こういった具合。大量のマナ加速で初速を上げ、過剰なマナ加速を何らかの形で還元できる構築が理想的である。使用頻度は低いが、適者生存でマナクリをコストにするとか、使い終わった魔力の櫃をTransmute Artifactのコストにしてコンボに繋げるというものでも、勿論よい。



4.妨害カード

妨害カードに関しても、結論から言えば「出来れば0マナ、最低でも1マナ程度のインスタント」が推奨される。ちなみに優先度が高いのは、打ち消しとクリーチャー除去。

1:1の対戦では、カウンターを構えた状態で、相手が致死的ではないそれなりの脅威のスペルを使ったとして、それを打ち消してもテンポロスがないため容認される。完全な構え損にはなりにくい。

EDHでは異なる。

カウンターを構えて、相手が三人とも大した行動をしなかった場合に困る。自分だけ展開が遅れてしまう。かといって直前のターンの対戦相手に妨害を当てても、自分とそのプレイヤーが損をして、他の二人が得をする。

理想的には妨害のためにマナは構えない方が良いのである。

そのため少々リスクがあったり、使いにくさがあっても0マナのカードは価値が上がる。

意志の力は相変わらずEDHでも最強クラスの妨害カードだと思っているし、上述の通り1マナ加速には緑が有能なので水没も条件を満たしやすくて使いやすい除去カード。

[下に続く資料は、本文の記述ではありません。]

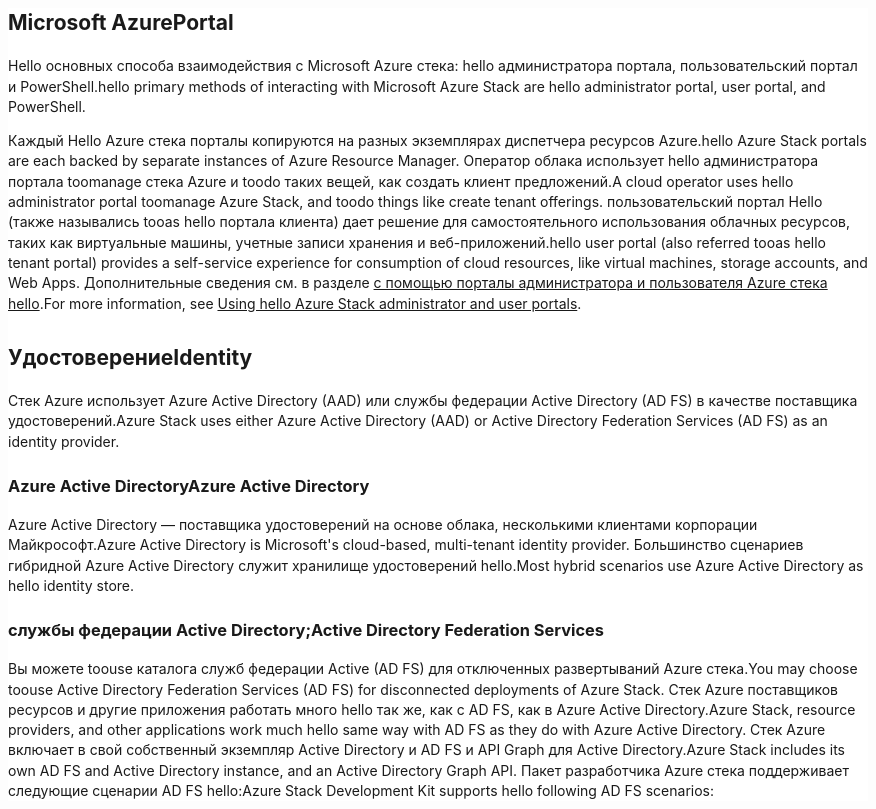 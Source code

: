 ## <a name="portal"></a><span data-ttu-id="1522a-111">Microsoft Azure</span><span class="sxs-lookup"><span data-stu-id="1522a-111">Portal</span></span>
<span data-ttu-id="1522a-112">Hello основных способа взаимодействия с Microsoft Azure стека: hello администратора портала, пользовательский портал и PowerShell.</span><span class="sxs-lookup"><span data-stu-id="1522a-112">hello primary methods of interacting with Microsoft Azure Stack are hello administrator portal, user portal, and PowerShell.</span></span>

<span data-ttu-id="1522a-113">Каждый Hello Azure стека порталы копируются на разных экземплярах диспетчера ресурсов Azure.</span><span class="sxs-lookup"><span data-stu-id="1522a-113">hello Azure Stack portals are each backed by separate instances of Azure Resource Manager.</span></span>  <span data-ttu-id="1522a-114">Оператор облака использует hello администратора портала toomanage стека Azure и toodo таких вещей, как создать клиент предложений.</span><span class="sxs-lookup"><span data-stu-id="1522a-114">A cloud operator uses hello administrator portal toomanage Azure Stack, and toodo things like create tenant offerings.</span></span>  <span data-ttu-id="1522a-115">пользовательский портал Hello (также назывались tooas hello портала клиента) дает решение для самостоятельного использования облачных ресурсов, таких как виртуальные машины, учетные записи хранения и веб-приложений.</span><span class="sxs-lookup"><span data-stu-id="1522a-115">hello user portal (also referred tooas hello tenant portal) provides a self-service experience for consumption of cloud resources, like virtual machines, storage accounts, and Web Apps.</span></span> <span data-ttu-id="1522a-116">Дополнительные сведения см. в разделе [с помощью порталы администратора и пользователя Azure стека hello](azure-stack-manage-portals.md).</span><span class="sxs-lookup"><span data-stu-id="1522a-116">For more information, see [Using hello Azure Stack administrator and user portals](azure-stack-manage-portals.md).</span></span>

## <a name="identity"></a><span data-ttu-id="1522a-117">Удостоверение</span><span class="sxs-lookup"><span data-stu-id="1522a-117">Identity</span></span> 
<span data-ttu-id="1522a-118">Стек Azure использует Azure Active Directory (AAD) или службы федерации Active Directory (AD FS) в качестве поставщика удостоверений.</span><span class="sxs-lookup"><span data-stu-id="1522a-118">Azure Stack uses either Azure Active Directory (AAD) or Active Directory Federation Services (AD FS) as an identity provider.</span></span>  

### <a name="azure-active-directory"></a><span data-ttu-id="1522a-119">Azure Active Directory</span><span class="sxs-lookup"><span data-stu-id="1522a-119">Azure Active Directory</span></span>
<span data-ttu-id="1522a-120">Azure Active Directory — поставщика удостоверений на основе облака, несколькими клиентами корпорации Майкрософт.</span><span class="sxs-lookup"><span data-stu-id="1522a-120">Azure Active Directory is Microsoft's cloud-based, multi-tenant identity provider.</span></span>  <span data-ttu-id="1522a-121">Большинство сценариев гибридной Azure Active Directory служит хранилище удостоверений hello.</span><span class="sxs-lookup"><span data-stu-id="1522a-121">Most hybrid scenarios use Azure Active Directory as hello identity store.</span></span>

### <a name="active-directory-federation-services"></a><span data-ttu-id="1522a-122">службы федерации Active Directory;</span><span class="sxs-lookup"><span data-stu-id="1522a-122">Active Directory Federation Services</span></span>
<span data-ttu-id="1522a-123">Вы можете toouse каталога служб федерации Active (AD FS) для отключенных развертываний Azure стека.</span><span class="sxs-lookup"><span data-stu-id="1522a-123">You may choose toouse Active Directory Federation Services (AD FS) for disconnected deployments of Azure Stack.</span></span>  <span data-ttu-id="1522a-124">Стек Azure поставщиков ресурсов и другие приложения работать много hello так же, как с AD FS, как в Azure Active Directory.</span><span class="sxs-lookup"><span data-stu-id="1522a-124">Azure Stack, resource providers, and other applications work much hello same way with AD FS as they do with Azure Active Directory.</span></span> <span data-ttu-id="1522a-125">Стек Azure включает в свой собственный экземпляр Active Directory и AD FS и API Graph для Active Directory.</span><span class="sxs-lookup"><span data-stu-id="1522a-125">Azure Stack includes its own AD FS and Active Directory instance, and an Active Directory Graph API.</span></span> <span data-ttu-id="1522a-126">Пакет разработчика Azure стека поддерживает следующие сценарии AD FS hello:</span><span class="sxs-lookup"><span data-stu-id="1522a-126">Azure Stack Development Kit supports hello following AD FS scenarios:</span></span>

殺しはしばしば致命的な統率者(ズアーやギトラグの怪物)を倒せない欠点があげられるが、オープンリーチは誰かが対処してくれると割り切って、0マナ除去を構えることを優先したほうが強いと考えている。相手の妨害は第一優先ではない。できれば妨害カードは使わない方が良いのである。

じゃあ、妨害カードを入れなくても良いかというと、それも違う。

むかつきやタッサの神託者はカウンターでないと対処困難。3番目4番目という遅い手番になった時に、速度で上回るのは無理なので、軽い妨害(例えば狼狽の嵐)でテンポをとって巻き返すしかない。よく初心者向け解説では打ち消し呪文は使った側と使われる側が損をするから弱いと言われるが、強いか弱いかは関係なく勝つためには必要。打ち消しじゃないと対処が難しいコンボが幅を利かせており、逆に相手も同じようにカウンターを使ってくるのでカウンター合戦をしないといけない場面は必ず出てくる。コンボを通すだけなら夏の帳も強いカードだが、相手の妨害には使えないので汎用性に劣る。ちなみに沈黙は、自分のコンボを通す手段だけでなく、相手のむかつきに対応して打つことで即死を免れるし、条件付きで相手のコンボを失敗させられるので有能なカードだと思う。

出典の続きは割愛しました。